Dead Men Left

Friday, July 02, 2004

Back to the gutter

Hmm. I was loathe to devote more of my time - and, indeed, yours - to Nick Cohen's favourite "marxists", the misnamed "Alliance for Workers Liberty": they are vile, deceitful, and much given to liberal-racist Muslim-bashing, but fortunately tiny and largely irrelevant were it not for pro-war Cohen dragging them out to shore up his red-baiting in the national press. The AWL's response to the outstanding Respect result - the largest vote the non-Labour left has ever received in Britain - has been dealt with at (frankly rather excessive) length elsewhere on this site. But a reader sent me this snippet from their publication, the equally-misnamed "Solidarity"; it is as foul an article as the British "left" has ever produced:


Striking it rich?

The SWP claim to have broken though to “mass politics” with Respect, but observers report a notable lack of enthusiasm for Respect and George Galloway among SWP members. Now the SWP has announced it is selling the printshop which has subsidised its political work since 1968.
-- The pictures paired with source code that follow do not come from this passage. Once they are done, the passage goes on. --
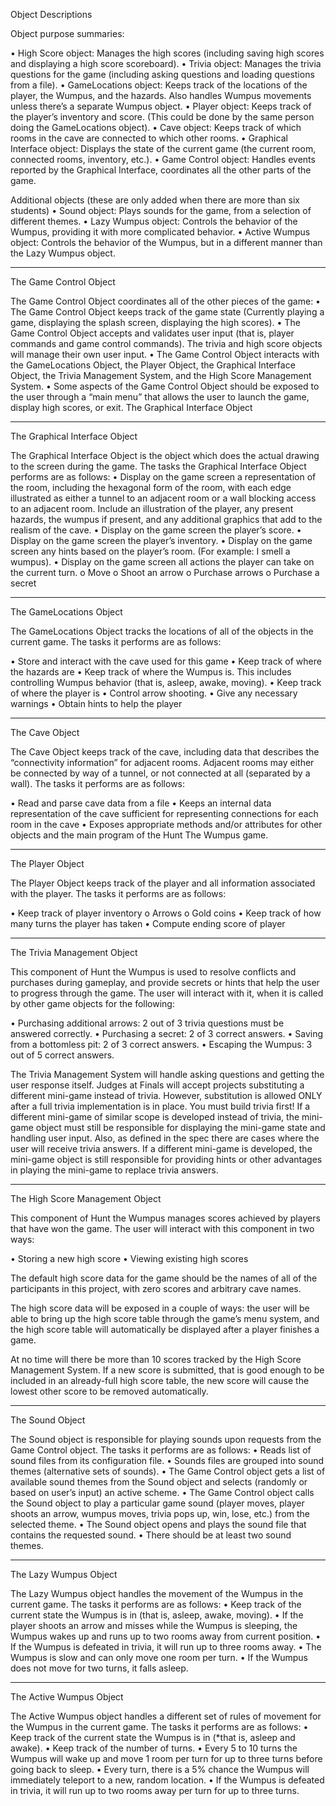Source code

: Object Descriptions

Object purpose summaries:

•	High Score object: Manages the high scores (including saving high scores and displaying a high score scoreboard).
•	Trivia object: Manages the trivia questions for the game (including asking questions and loading questions from a file).
•	GameLocations object: Keeps track of the locations of the player, the Wumpus, and the hazards. Also handles Wumpus movements unless there’s a separate Wumpus object.
•	Player object: Keeps track of the player’s inventory and score. (This could be done by the same person doing the GameLocations object).
•	Cave object: Keeps track of which rooms in the cave are connected to which other rooms.
•	Graphical Interface object: Displays the state of the current game (the current room, connected rooms, inventory, etc.).
•	Game Control object: Handles events reported by the Graphical Interface, coordinates all the other parts of the game.

Additional objects (these are only added when there are more than six students)
•	Sound object: Plays sounds for the game, from a selection of different themes.
•	Lazy Wumpus object: Controls the behavior of the Wumpus, providing it with more complicated behavior.
•	Active Wumpus object: Controls the behavior of the Wumpus, but in a different manner than the Lazy Wumpus object.

-------------------------------------------------------------------------------
The Game Control Object

The Game Control Object coordinates all of the other pieces of the game:
•	The Game Control Object keeps track of the game state (Currently playing a game, displaying the splash screen, displaying the high scores).
•	The Game Control Object accepts and validates user input (that is, player commands and game control commands). The trivia and high score objects will manage their own user input.
•	The Game Control Object interacts with the GameLocations Object, the Player Object, the Graphical Interface Object, the Trivia Management System, and the High Score Management System.
•	Some aspects of the Game Control Object should be exposed to the user through a “main menu” that allows the user to launch the game, display high scores, or exit.
The Graphical Interface Object

------------------------------------------------------------------------------------
The Graphical Interface Object

The Graphical Interface Object is the object which does the actual drawing to the screen during the game. The tasks the Graphical Interface Object performs are as follows:
•	Display on the game screen a representation of the room, including the hexagonal form of the room, with each edge illustrated as either a tunnel to an adjacent room or a wall blocking access to an adjacent room.  Include an illustration of the player, any present hazards, the wumpus if present, and any additional graphics that add to the realism of the cave.
•	Display on the game screen the player’s score.
•	Display on the game screen the player’s inventory.
•	Display on the game screen any hints based on the player’s room. (For example: I smell a wumpus).
•	Display on the game screen all actions the player can take on the current turn.
o	Move
o	Shoot an arrow
o	Purchase arrows
o	Purchase a secret

---------------------------------------------------------------------------------
The GameLocations Object

The GameLocations Object tracks the locations of all of the objects in the current game. The tasks it performs are as follows:

•	Store and interact with the cave used for this game
•	Keep track of where the hazards are
•	Keep track of where the Wumpus is. This includes controlling Wumpus behavior (that is, asleep, awake, moving).
•	Keep track of where the player is
•	Control arrow shooting.
•	Give any necessary warnings
•	Obtain hints to help the player

-------------------------------------------------------------------------------
The Cave Object

The Cave Object keeps track of the cave, including data that describes the “connectivity information” for adjacent rooms.  Adjacent rooms may either be connected by way of a tunnel, or not connected at all (separated by a wall). The tasks it performs are as follows:

•	Read and parse cave data from a file
•	Keeps an internal data representation of the cave sufficient for representing connections for each room in the cave
•	Exposes appropriate methods and/or attributes for other objects and the main program of the Hunt The Wumpus game.

-------------------------------------------------------------------------------
The Player Object

The Player Object keeps track of the player and all information associated with the player. The tasks it performs are as follows:

•	Keep track of player inventory
o	Arrows
o	Gold coins
•	Keep track of how many turns the player has taken
•	Compute ending score of player

-------------------------------------------------------------------------------
The Trivia Management Object

This component of Hunt the Wumpus is used to resolve conflicts and purchases during gameplay, and provide secrets or hints that help the user to progress through the game.  The user will interact with it, when it is called by other game objects for the following:

•	Purchasing additional arrows: 2 out of 3 trivia questions must be answered correctly.
•	Purchasing a secret: 2 of 3 correct answers.
•	Saving from a bottomless pit: 2 of 3 correct answers.
•	Escaping the Wumpus: 3 out of 5 correct answers.

The Trivia Management System will handle asking questions and getting the user response itself.
Judges at Finals will accept projects substituting a different mini-game instead of trivia.  However, substitution is allowed ONLY after a full trivia implementation is in place.  You must build trivia first!  If a different mini-game of similar scope is developed instead of trivia, the mini-game object must still be responsible for displaying the mini-game state and handling user input.  Also, as defined in the spec there are cases where the user will receive trivia answers.  If a different mini-game is developed, the mini-game object is still responsible for providing hints or other advantages in playing the mini-game to replace trivia answers.

-------------------------------------------------------------------------------
The High Score Management Object

This component of Hunt the Wumpus manages scores achieved by players that have won the game.  The user will interact with this component in two ways:

•	Storing a new high score
•	Viewing existing high scores

The default high score data for the game should be the names of all of the participants in this project, with zero scores and arbitrary cave names.

The high score data will be exposed in a couple of ways: the user will be able to bring up the high score table through the game’s menu system, and the high score table will automatically be displayed after a player finishes a game. 

At no time will there be more than 10 scores tracked by the High Score Management System.  If a new score is submitted, that is good enough to be included in an already-full high score table, the new score will cause the lowest other score to be removed automatically.

-------------------------------------------------------------------------------
The Sound Object

The Sound object is responsible for playing sounds upon requests from the Game Control object. The tasks it performs are as follows:
•	Reads list of sound files from its configuration file.
•	Sounds files are grouped into sound themes (alternative sets of sounds).
•	The Game Control object gets a list of available sound themes from the Sound object and selects (randomly or based on user’s input) an active scheme.
•	The Game Control object calls the Sound object to play a particular game sound (player moves, player shoots an arrow, wumpus moves, trivia pops up, win, lose, etc.) from the selected theme.
•	The Sound object opens and plays the sound file that contains the requested sound.
•	There should be at least two sound themes.

-------------------------------------------------------------------------------
The Lazy Wumpus Object

The Lazy Wumpus object handles the movement of the Wumpus in the current game. The tasks it performs are as follows:
•	Keep track of the current state the Wumpus is in (that is, asleep, awake, moving).
•	If the player shoots an arrow and misses while the Wumpus is sleeping, the Wumpus wakes up and runs up to two rooms away from current position.
•	If the Wumpus is defeated in trivia, it will run up to three rooms away.
•	The Wumpus is slow and can only move one room per turn.
•	If the Wumpus does not move for two turns, it falls asleep.

-------------------------------------------------------------------------------
The Active Wumpus Object

The Active Wumpus object handles a different set of rules of movement for the Wumpus in the current game. The tasks it performs are as follows:
•	Keep track of the current state the Wumpus is in (*that is, asleep and awake).
•	Keep track of the number of turns.
•	Every 5 to 10 turns the Wumpus will wake up and move 1 room per turn for up to three turns before going back to sleep.
•	Every turn, there is a 5% chance the Wumpus will immediately teleport to a new, random location.
•	If the Wumpus is defeated in trivia, it will run up to two rooms away per turn for up to three turns.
Not having their own press will massively increase the cost of all their publications. Crisis? If so, of growth or decline?
It’s all very déjà vu. In the mid-70s Gerry Healy’s Workers Revolutionary Party went into crisis and closed their press. In fact they were moving it to Cheshire to get away from the London print unions. At the same time they sold the organisation to Libya, Iraq and other Arab regimes as a propaganda and spying agency (on Arab dissidents and prominent Jews).
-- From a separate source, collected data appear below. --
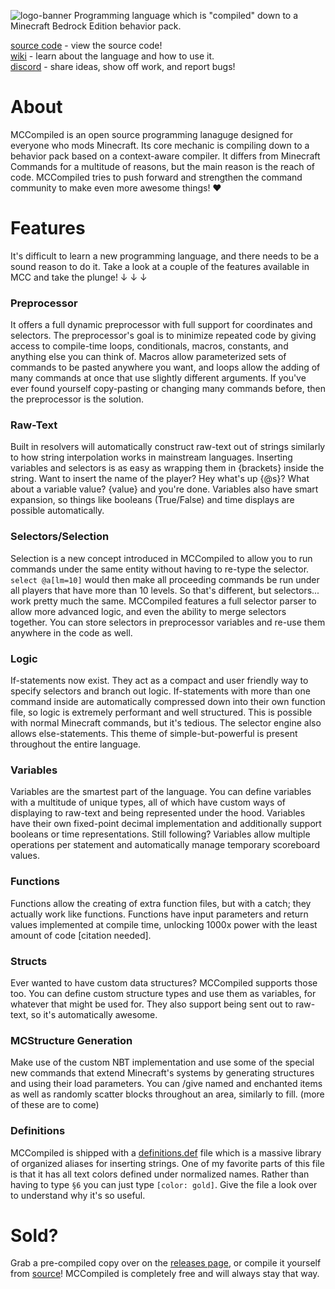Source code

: ![logo-banner](https://user-images.githubusercontent.com/43343249/156271242-48851b88-915f-4229-8b60-0823041594b9.png)
Programming language which is "compiled" down to a Minecraft Bedrock Edition behavior pack.

[source code](https://github.com/7UKECREAT0R/MCCompiledSource) - view the source code! <br />
[wiki](https://github.com/7UKECREAT0R/MCCompiled/wiki) - learn about the language and how to use it. <br />
[discord](https://discord.gg/Jd4UCueKA8) - share ideas, show off work, and report bugs! <br />

# About
MCCompiled is an open source programming lanaguge designed for everyone who mods Minecraft. Its core mechanic is compiling down to a behavior pack based on a context-aware compiler. It differs from Minecraft Commands for a multitude of reasons, but the main reason is the reach of code. MCCompiled tries to push forward and strengthen the command community to make even more awesome things! ❤

# Features
It's difficult to learn a new programming language, and there needs to be a sound reason to do it. Take a look at a couple of the features available in MCC and take the plunge! ↓ ↓ ↓

### Preprocessor
It offers a full dynamic preprocessor with full support for coordinates and selectors. The preprocessor's goal is to minimize repeated code by giving access to compile-time loops, conditionals, macros, constants, and anything else you can think of. Macros allow parameterized sets of commands to be pasted anywhere you want, and loops allow the adding of many commands at once that use slightly different arguments. If you've ever found yourself copy-pasting or changing many commands before, then the preprocessor is the solution.

### Raw-Text
Built in resolvers will automatically construct raw-text out of strings similarly to how string interpolation works in mainstream languages. Inserting variables and selectors is as easy as wrapping them in {brackets} inside the string. Want to insert the name of the player? Hey what's up {@s}? What about a variable value? {value} and you're done. Variables also have smart expansion, so things like booleans (True/False) and time displays are possible automatically.

### Selectors/Selection
Selection is a new concept introduced in MCCompiled to allow you to run commands under the same entity without having to re-type the selector. `select @a[lm=10]` would then make all proceeding commands be run under all players that have more than 10 levels. So that's different, but selectors... work pretty much the same. MCCompiled features a full selector parser to allow more advanced logic, and even the ability to merge selectors together. You can store selectors in preprocessor variables and re-use them anywhere in the code as well.

### Logic
If-statements now exist. They act as a compact and user friendly way to specify selectors and branch out logic. If-statements with more than one command inside are automatically compressed down into their own function file, so logic is extremely performant and well structured. This is possible with normal Minecraft commands, but it's tedious. The selector engine also allows else-statements. This theme of simple-but-powerful is present throughout the entire language.

### Variables
Variables are the smartest part of the language. You can define variables with a multitude of unique types, all of which have custom ways of displaying to raw-text and being represented under the hood. Variables have their own fixed-point decimal implementation and additionally support booleans or time representations. Still following? Variables allow multiple operations per statement and automatically manage temporary scoreboard values.

### Functions
Functions allow the creating of extra function files, but with a catch; they actually work like functions. Functions have input parameters and return values implemented at compile time, unlocking 1000x power with the least amount of code \[citation needed\].

### Structs
Ever wanted to have custom data structures? MCCompiled supports those too. You can define custom structure types and use them as variables, for whatever that might be used for. They also support being sent out to raw-text, so it's automatically awesome.

### MCStructure Generation
Make use of the custom NBT implementation and use some of the special new commands that extend Minecraft's systems by generating structures and using their load parameters. You can /give named and enchanted items as well as randomly scatter blocks throughout an area, similarly to fill. (more of these are to come)

### Definitions
MCCompiled is shipped with a [definitions.def](https://github.com/7UKECREAT0R/MCCompiledSource/blob/master/mc-compiled/definitions.def) file which is a massive library of organized aliases for inserting strings. One of my favorite parts of this file is that it has all text colors defined under normalized names. Rather than having to type `§6` you can just type `[color: gold]`. Give the file a look over to understand why it's so useful.

# Sold?
Grab a pre-compiled copy over on the [releases page](https://github.com/7UKECREAT0R/MCCompiled/releases), or compile it yourself from [source](https://github.com/7UKECREAT0R/MCCompiledSource)! MCCompiled is completely free and will always stay that way.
In Britain Gerry Healy, George Galloway and others have found the public support for Arab causes which the SWP now provides very lucrative. Galloway admits taking money for his political activities from Saudi Arabia, the Emirates and a Jordanian businessman linked to Iraq.

And the SWP? Will it resolve its financial problems in the, so to speak, now traditional way? I can’t really believe it.
But why not? Socialist principles? Those who ally with the clerical fascist Muslim Brotherhood and its UK front the Muslim Association of Britain, have socialist principles?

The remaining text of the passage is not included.